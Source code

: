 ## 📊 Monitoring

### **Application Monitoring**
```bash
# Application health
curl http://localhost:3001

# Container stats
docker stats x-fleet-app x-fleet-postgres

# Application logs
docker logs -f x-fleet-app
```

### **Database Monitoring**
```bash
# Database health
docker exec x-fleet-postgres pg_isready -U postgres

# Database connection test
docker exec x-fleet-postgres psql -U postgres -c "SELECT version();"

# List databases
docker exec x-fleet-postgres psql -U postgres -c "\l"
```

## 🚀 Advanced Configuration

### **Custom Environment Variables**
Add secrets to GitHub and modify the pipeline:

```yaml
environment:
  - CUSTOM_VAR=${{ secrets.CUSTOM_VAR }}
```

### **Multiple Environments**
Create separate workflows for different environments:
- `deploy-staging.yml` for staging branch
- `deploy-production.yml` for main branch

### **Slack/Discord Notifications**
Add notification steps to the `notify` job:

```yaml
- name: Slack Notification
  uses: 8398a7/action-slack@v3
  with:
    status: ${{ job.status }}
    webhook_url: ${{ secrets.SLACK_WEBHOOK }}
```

==========

What to produce ▸
Write out the records above again, keeping each one identical to the original.

Answer for the task ▸
Source code

: ## 📊 Monitoring

### **Application Monitoring**
```bash
# Application health
curl http://localhost:3001

# Container stats
docker stats x-fleet-app x-fleet-postgres

# Application logs
docker logs -f x-fleet-app
```

### **Database Monitoring**
```bash
# Database health
docker exec x-fleet-postgres pg_isready -U postgres

# Database connection test
docker exec x-fleet-postgres psql -U postgres -c "SELECT version();"

# List databases
docker exec x-fleet-postgres psql -U postgres -c "\l"
```

## 🚀 Advanced Configuration

### **Custom Environment Variables**
Add secrets to GitHub and modify the pipeline:

```yaml
environment:
  - CUSTOM_VAR=${{ secrets.CUSTOM_VAR }}
```

### **Multiple Environments**
Create separate workflows for different environments:
- `deploy-staging.yml` for staging branch
- `deploy-production.yml` for main branch

### **Slack/Discord Notifications**
Add notification steps to the `notify` job:

```yaml
- name: Slack Notification
  uses: 8398a7/action-slack@v3
  with:
    status: ${{ job.status }}
    webhook_url: ${{ secrets.SLACK_WEBHOOK }}
```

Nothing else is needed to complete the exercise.